Search code examples
error-handlingstatastata-macros

Is it possible to make Stata throw an error by default when a global macro is not defined, instead of a missing string?


A feature of Stata that is sometimes inconvenient is that calling a non-defined macro returns the missing value . [edit: Stata actually returns a missing string "", not a numerical missing value], instead of throwing an error. A piece of code, whose correct execution requires the definition of the macro, may just run giving incorrect results if the macro name is misspelled.

E.g.: having defined global $options = , vce(robust), when afterwards one writes reg y x $opt instead of reg y x $options the program runs anyway and it may be difficult to realise that the vce() option was not considered.

Is there any way to force Stata to issue an error in this case or is there some useful trick/best practice that can be used to reduce the risk of incurring this sort of mistake?


Solution

  • The feature is described incorrectly. A macro that is undefined is evaluated as an empty string, conventionally written "", i.e. the delimiters " " contain nothing, or -- if you prefer -- nothing is contained between them.
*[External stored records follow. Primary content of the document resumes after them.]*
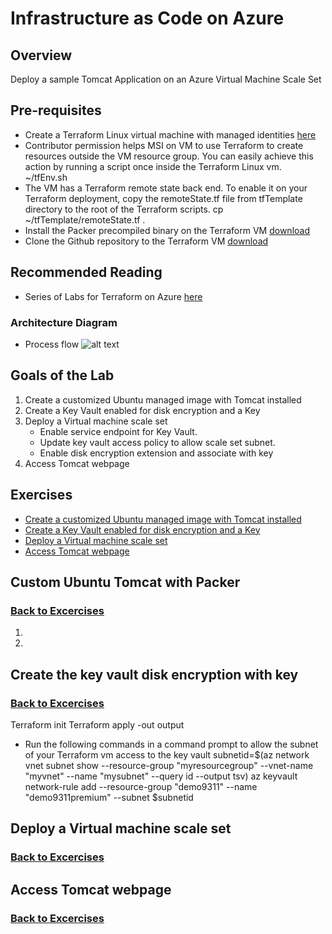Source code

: # Infrastructure as Code on Azure
## Overview

Deploy a sample Tomcat Application on an Azure Virtual Machine Scale Set

## Pre-requisites 
* Create a Terraform Linux virtual machine with managed identities [here](https://docs.microsoft.com/en-us/azure/terraform/terraform-vm-msi)
* Contributor permission helps MSI on VM to use Terraform to create resources outside the VM resource group. You can easily achieve this action by running a script once inside the Terraform Linux vm. ~/tfEnv.sh
* The VM has a Terraform remote state back end. To enable it on your Terraform deployment, copy the remoteState.tf file from tfTemplate directory to the root of the Terraform scripts. cp ~/tfTemplate/remoteState.tf .
* Install the Packer precompiled binary on the Terraform VM [download](https://www.packer.io/intro/getting-started/install.html#precompiled-binaries)
* Clone the Github repository to the Terraform VM [download](https://github.com/preddy727/AzureTerraformTemplates.git)

## Recommended Reading
* Series of Labs for Terraform on Azure [here](https://azurecitadel.com/automation/terraform/)

### Architecture Diagram
* Process flow ![alt text](https://github.com/preddy727/AzureTerraformTemplates/blob/master/images/Picture1.png)

## Goals of the Lab
1. Create a customized Ubuntu managed image with Tomcat installed 
2. Create a Key Vault enabled for disk encryption and a Key
3. Deploy a Virtual machine scale set
    * Enable service endpoint for Key Vault. 
    * Update key vault access policy to allow scale set subnet. 
    * Enable disk encryption extension and associate with key
4. Access Tomcat webpage 

## Exercises

* [Create a customized Ubuntu managed image with Tomcat installed](#Custom-Ubuntu-Tomcat-with-Packer)
* [Create a Key Vault enabled for disk encryption and a Key](#create-the-key-vault-disk-encryption-with-key)
* [Deploy a Virtual machine scale set](#deploy-a-vmss)
* [Access Tomcat webpage](#Access-the-tomcat-webpage)


## Custom Ubuntu Tomcat with Packer
### [Back to Excercises](#exercises)

1. 

2. 


## Create the key vault disk encryption with key
### [Back to Excercises](#exercises)

Terraform init 
Terraform apply -out output

* Run the following commands in a command prompt to allow the subnet of your Terraform vm access to the key vault
subnetid=$(az network vnet subnet show --resource-group "myresourcegroup" --vnet-name "myvnet" --name "mysubnet" --query id --output tsv)
az keyvault network-rule add --resource-group "demo9311" --name "demo9311premium" --subnet $subnetid

## Deploy a Virtual machine scale set
### [Back to Excercises](#exercises)

## Access Tomcat webpage
### [Back to Excercises](#exercises)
    A macro that is undefined is not ever evaluated as numeric system missing, written as a period . (call it dot or stop if you want).
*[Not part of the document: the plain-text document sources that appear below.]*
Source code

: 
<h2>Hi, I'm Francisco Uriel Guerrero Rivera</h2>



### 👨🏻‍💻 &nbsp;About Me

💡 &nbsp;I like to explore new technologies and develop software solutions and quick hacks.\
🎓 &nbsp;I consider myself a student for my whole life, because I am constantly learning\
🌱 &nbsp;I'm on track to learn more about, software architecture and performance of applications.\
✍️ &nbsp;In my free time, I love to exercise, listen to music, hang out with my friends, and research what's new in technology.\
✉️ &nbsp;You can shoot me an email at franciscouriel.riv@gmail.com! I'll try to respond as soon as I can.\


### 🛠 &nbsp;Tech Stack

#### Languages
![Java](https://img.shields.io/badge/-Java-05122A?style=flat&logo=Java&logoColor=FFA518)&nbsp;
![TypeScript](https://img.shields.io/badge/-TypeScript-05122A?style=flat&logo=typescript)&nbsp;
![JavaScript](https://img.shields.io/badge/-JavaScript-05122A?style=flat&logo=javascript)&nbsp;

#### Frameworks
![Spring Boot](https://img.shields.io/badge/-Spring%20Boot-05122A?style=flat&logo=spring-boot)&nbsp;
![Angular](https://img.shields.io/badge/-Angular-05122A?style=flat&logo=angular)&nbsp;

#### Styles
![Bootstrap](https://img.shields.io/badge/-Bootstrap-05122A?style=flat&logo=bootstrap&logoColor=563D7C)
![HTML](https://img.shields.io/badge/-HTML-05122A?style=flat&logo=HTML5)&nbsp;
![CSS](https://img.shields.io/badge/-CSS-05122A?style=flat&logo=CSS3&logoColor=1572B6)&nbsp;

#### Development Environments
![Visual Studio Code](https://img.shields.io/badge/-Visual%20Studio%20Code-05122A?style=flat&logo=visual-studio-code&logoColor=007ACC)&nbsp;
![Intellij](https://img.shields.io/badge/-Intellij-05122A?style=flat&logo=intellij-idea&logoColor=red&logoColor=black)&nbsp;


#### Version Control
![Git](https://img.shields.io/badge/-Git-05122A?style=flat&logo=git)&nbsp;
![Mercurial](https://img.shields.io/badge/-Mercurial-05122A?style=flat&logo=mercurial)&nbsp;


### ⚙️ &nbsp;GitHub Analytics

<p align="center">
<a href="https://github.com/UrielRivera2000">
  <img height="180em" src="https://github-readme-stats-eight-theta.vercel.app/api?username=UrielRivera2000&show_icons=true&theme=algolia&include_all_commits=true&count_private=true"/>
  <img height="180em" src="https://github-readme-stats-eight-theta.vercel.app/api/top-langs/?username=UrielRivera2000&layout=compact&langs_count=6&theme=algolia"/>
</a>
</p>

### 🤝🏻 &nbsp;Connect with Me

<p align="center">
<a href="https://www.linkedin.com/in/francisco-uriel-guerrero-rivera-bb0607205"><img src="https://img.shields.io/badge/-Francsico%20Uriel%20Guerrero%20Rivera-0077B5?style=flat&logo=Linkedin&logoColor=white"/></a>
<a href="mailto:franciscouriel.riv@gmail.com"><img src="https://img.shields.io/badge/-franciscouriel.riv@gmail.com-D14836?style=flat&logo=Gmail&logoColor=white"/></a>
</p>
    You would see system missing if the macro were set to contain something else that was system missing, which is entirely different. Saved results from programs, for example, might be system missing.
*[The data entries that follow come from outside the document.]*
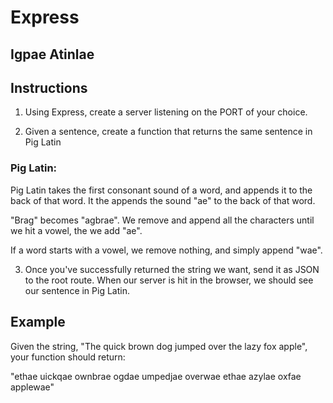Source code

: # Express

## Igpae Atinlae

## Instructions
1. Using Express, create a server listening on the PORT of your choice. 

2. Given a sentence, create a function that returns the same sentence in Pig Latin

### Pig Latin:
Pig Latin takes the first consonant sound of a word, and appends it to the back of that word. It the appends the sound "ae" to the back of that word. 

"Brag" becomes "agbrae". We remove and append all the characters until we hit a vowel, the we add "ae".

If a word starts with a vowel, we remove nothing, and simply append "wae". 

3. Once you've successfully returned the string we want, send it as JSON to the root route. When our server is hit in the browser, we should see our sentence in Pig Latin.

## Example

 Given the string, "The quick brown dog jumped over the lazy fox apple", your function should return: 
 
 "ethae uickqae ownbrae ogdae umpedjae overwae ethae azylae oxfae applewae"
    One way to understand this is that macros in Stata contain strings, not numeric values; the fact that some macros have a numeric interpretation is something else. So, an undefined macro is evaluated as an empty string.

    Stata programmers learn to use this feature constructively as a way of allowing defaults when macros are undefined and other choices when they are defined.

    You are correct that the feature is a source of bugs, as when a spelling mistake leads Stata to see a name that isn't defined and just ignores the reference. The bug is still the programmer's bug, not Stata's.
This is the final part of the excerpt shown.